Image described in caption
A graphic overlaying dark, stormy skies with Equal Lives' logo in the top right. The words' The Inequalities of Chronic Pain' are in a jagged, pale green text box with a black outline. Surrounding the text box are five small icons in pale pink: a womb, a person seated with lightning bolts emanating from a cloud above their head, a pill and capsule, the medical cross within a circle outline, and the caduceus, a staff with two snakes coiled around it.

In the previous blog of this series, we explored the science of chronic pain and the Biopsychosocial Model that healthcare practitioners use to understand the bi-directional relationship between chronic pain and the quality of life of patients. It turns out that the whole reality of a person - biological, psychological, and social - affects their pain levels.

Reciting The Hippocratic Oath - or a modified version of - has been a long standing tradition for Medical School graduates for centuries. Interestingly, pain is the only specific symptom of disease mentioned in the original oath; 'I will soothe the pain of anyone who needs my art - and if I don't know how, I will seek the counsel of my teachers'. Most of us know the part of the oath about doing no harm, however when certain social groups of the 15.5 million people in the UK with chronic pain are over-represented, the experiences of those already marginalised contradict the oath's principle to 'do no harm'.'

Since its inception, medical science has prioritised the health of men. In part due to this, women’s anatomy has been poorly understood throughout human history. For instance, Plato believed that women had ‘wandering wombs’ - voracious, independent animals that roamed about our bodies in search of semen, making us ‘hysterical’. This belief didn’t stop with Plato; it persisted up until a couple of centuries ago. In fact, the word ‘hysteria’ is derived from the Greek 'hystera' meaning uterus. Hence, hysterectomies!

While the notion of wandering wombs might seem comical to those reading in the modern age, over time this misogynistic seed has grown into a tree, creating poorer health outcomes for women in UK to the present day. Please note for clarity, when I refer to 'women' throughout this blog, I also mean those assigned female at birth (AFAB).

Contemporary healthcare is built on a foundation of misogynistic medical literature. Women were excluded from clinical trials until the 1990s, and misogynistic bias remains largely unchecked. So, unsurprisingly, a Gender Pain Gap exists.
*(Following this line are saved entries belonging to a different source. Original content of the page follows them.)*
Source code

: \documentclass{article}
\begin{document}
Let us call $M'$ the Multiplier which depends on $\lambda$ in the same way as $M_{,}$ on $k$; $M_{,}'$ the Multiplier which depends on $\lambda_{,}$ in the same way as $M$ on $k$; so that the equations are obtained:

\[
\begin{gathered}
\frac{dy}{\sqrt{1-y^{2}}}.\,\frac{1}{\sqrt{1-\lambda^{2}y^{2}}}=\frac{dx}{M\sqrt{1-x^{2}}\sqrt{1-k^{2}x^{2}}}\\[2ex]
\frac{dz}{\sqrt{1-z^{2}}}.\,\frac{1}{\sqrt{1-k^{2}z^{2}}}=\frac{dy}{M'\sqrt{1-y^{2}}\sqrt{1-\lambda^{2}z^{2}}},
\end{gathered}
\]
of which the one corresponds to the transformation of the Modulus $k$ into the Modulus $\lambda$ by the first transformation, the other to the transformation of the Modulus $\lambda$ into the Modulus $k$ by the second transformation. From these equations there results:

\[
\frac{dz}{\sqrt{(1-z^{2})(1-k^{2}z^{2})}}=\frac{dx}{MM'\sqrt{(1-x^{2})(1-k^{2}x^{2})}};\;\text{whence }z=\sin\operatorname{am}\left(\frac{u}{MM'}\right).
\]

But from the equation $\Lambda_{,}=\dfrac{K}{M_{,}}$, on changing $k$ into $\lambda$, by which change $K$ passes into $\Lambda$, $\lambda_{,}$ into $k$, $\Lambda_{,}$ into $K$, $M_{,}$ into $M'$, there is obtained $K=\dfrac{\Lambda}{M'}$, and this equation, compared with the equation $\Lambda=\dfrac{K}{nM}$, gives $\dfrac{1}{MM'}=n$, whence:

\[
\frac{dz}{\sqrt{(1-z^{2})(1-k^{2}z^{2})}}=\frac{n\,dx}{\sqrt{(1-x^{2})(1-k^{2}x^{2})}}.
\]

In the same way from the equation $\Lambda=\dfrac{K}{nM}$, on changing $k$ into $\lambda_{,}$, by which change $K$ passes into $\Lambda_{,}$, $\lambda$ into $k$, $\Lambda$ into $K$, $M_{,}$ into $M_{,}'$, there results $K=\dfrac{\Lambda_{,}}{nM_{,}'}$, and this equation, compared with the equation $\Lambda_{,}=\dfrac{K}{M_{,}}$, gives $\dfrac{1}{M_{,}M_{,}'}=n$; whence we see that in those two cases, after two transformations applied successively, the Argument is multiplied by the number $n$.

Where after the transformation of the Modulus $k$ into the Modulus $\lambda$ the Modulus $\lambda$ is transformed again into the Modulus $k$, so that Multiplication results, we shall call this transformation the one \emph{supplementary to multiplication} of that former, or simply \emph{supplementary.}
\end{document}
Image described in caption
Same motif as the first graphic but with the words '70% of people with chronic pain are women. Yet, 80% of pain medication has only been tested on men'.

Women experience higher rates of chronic pain than cisgender men. In fact, it has been discovered that women feel pain more intensely, more often, for longer periods and in more areas of the body than men. 70% of people with chronic pain are women. Yet 80% of pain medication has only ever been tested on men!

Women seeking care for their pain are more likely to have their symptoms attributed to a psychiatric origin. This means that women are more likely to be given sedatives to treat pain rather than targeted analgesic medication. Women are also less likely to be tested for organic causes for their pain in comparison to their male counterparts.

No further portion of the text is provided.